[Information supplied Boundary: Start]

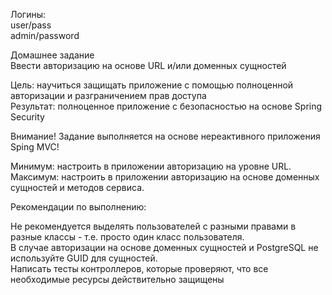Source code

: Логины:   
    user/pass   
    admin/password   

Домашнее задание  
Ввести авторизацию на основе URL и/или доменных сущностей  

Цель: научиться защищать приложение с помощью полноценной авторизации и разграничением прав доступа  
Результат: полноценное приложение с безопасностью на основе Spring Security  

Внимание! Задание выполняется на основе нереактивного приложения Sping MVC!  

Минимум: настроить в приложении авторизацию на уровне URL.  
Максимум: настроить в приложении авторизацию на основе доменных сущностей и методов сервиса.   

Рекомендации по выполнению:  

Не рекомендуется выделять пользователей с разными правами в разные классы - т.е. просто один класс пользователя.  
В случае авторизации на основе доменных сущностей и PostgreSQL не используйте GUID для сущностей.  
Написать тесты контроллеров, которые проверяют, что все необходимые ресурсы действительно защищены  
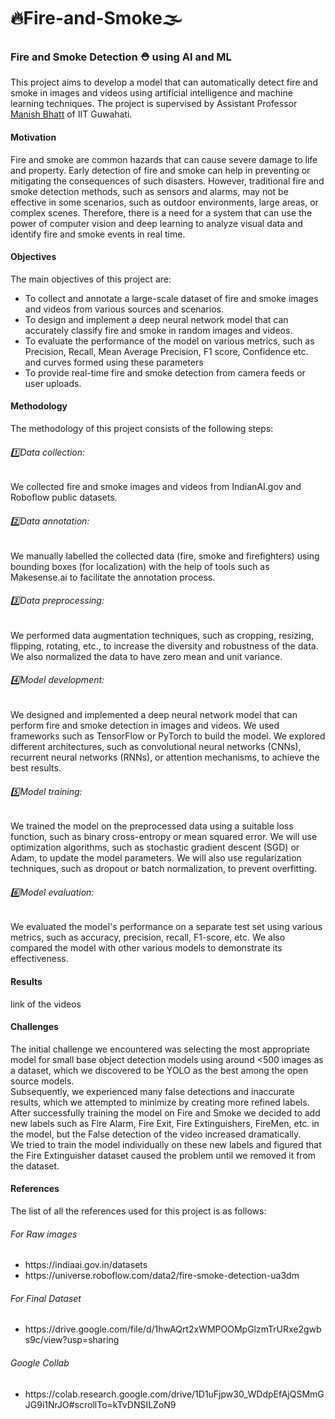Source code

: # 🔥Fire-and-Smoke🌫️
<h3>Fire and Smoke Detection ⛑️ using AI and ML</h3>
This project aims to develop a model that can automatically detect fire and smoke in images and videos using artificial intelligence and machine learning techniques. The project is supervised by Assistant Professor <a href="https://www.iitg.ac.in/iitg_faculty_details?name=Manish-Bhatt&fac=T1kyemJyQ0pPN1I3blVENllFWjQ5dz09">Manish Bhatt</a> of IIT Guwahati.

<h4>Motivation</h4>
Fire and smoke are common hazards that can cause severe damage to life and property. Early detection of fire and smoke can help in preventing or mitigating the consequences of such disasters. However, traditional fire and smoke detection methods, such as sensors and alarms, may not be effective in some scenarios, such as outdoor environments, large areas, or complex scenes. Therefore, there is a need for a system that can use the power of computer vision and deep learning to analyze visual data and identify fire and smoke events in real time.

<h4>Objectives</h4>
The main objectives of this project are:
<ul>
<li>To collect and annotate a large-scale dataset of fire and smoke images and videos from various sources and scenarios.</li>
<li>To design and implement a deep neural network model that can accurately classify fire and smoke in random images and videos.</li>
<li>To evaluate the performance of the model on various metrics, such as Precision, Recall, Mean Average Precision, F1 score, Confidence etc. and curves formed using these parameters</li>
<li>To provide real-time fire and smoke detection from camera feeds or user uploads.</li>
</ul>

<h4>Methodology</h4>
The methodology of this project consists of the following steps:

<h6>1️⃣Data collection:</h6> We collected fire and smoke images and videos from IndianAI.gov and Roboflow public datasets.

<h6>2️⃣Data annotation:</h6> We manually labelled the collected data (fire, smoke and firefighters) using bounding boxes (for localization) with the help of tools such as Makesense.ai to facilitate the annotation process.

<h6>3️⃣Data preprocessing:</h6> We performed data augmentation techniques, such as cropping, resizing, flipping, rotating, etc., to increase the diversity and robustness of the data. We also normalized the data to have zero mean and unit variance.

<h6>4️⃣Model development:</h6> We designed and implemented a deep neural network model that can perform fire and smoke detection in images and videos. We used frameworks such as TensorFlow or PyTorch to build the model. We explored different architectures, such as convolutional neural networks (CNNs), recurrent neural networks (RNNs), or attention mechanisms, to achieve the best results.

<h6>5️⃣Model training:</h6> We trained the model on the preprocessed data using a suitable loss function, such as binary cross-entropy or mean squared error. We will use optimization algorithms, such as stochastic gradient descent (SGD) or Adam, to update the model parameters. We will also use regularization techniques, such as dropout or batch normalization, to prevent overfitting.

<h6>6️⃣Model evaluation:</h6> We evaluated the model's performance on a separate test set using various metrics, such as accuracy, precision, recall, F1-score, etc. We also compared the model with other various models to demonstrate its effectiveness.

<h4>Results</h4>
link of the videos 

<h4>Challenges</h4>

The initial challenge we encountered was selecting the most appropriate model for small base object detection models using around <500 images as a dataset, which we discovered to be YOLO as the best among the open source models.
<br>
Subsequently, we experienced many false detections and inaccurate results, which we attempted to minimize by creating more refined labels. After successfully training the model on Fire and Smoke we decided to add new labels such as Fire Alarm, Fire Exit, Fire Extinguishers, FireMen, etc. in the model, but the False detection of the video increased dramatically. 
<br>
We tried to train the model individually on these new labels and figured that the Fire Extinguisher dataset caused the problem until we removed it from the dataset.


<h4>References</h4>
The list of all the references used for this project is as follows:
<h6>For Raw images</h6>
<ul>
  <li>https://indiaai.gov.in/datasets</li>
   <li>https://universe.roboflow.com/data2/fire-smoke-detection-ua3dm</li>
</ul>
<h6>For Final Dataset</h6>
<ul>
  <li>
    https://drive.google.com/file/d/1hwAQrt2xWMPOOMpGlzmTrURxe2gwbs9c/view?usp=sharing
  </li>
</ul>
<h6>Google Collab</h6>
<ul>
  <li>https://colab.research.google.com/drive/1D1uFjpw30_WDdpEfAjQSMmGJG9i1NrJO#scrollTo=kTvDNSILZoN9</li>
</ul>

[Information supplied Boundary: End]
[Information supplied Boundary: Start]

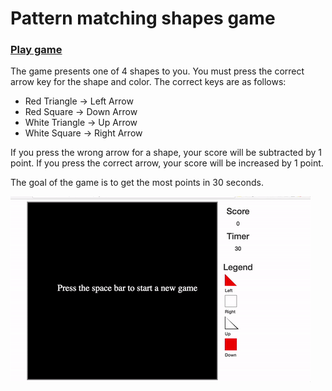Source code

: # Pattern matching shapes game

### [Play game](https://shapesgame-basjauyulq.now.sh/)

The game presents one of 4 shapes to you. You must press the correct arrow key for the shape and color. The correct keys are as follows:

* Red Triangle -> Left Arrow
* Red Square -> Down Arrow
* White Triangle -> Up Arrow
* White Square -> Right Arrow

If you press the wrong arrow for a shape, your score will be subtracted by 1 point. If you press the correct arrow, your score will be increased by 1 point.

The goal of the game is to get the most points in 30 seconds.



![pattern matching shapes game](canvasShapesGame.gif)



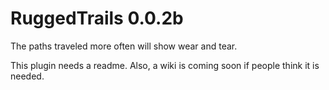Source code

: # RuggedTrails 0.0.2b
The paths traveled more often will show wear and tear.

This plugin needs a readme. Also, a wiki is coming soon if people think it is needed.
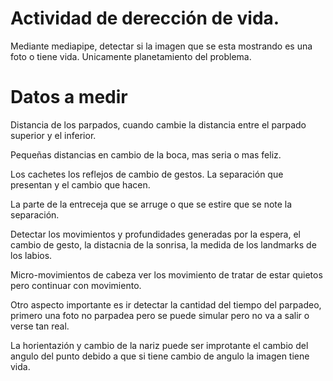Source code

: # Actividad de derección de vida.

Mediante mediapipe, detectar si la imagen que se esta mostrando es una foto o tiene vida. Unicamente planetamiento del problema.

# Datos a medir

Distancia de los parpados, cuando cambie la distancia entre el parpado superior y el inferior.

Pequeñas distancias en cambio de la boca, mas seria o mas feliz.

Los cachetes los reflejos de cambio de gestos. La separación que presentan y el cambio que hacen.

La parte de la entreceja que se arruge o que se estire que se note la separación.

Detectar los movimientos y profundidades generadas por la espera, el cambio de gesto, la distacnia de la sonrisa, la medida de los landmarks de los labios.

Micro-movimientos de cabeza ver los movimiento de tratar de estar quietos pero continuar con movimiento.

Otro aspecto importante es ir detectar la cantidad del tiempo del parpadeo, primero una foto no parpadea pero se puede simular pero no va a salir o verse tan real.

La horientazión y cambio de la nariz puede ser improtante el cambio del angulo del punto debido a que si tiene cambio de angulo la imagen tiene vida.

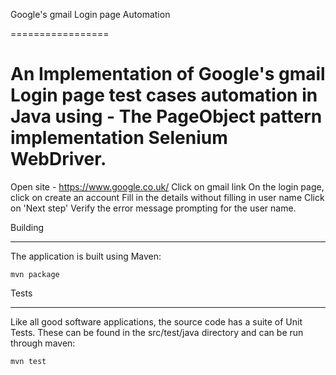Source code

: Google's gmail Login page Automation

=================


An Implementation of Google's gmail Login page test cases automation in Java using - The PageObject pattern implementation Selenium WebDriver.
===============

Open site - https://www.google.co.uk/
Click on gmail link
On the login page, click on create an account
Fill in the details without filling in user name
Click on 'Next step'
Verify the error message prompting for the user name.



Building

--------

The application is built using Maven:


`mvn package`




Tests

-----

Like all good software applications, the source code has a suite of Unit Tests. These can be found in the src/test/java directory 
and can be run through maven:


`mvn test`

[Information supplied Boundary: End]

What is required.
Scan the lines above, and whenever one holds the string "datasets", copy it.

Exercise result.
<h6>1️⃣Data collection:</h6> We collected fire and smoke images and videos from IndianAI.gov and Roboflow public datasets.
  <li>https://indiaai.gov.in/datasets</li>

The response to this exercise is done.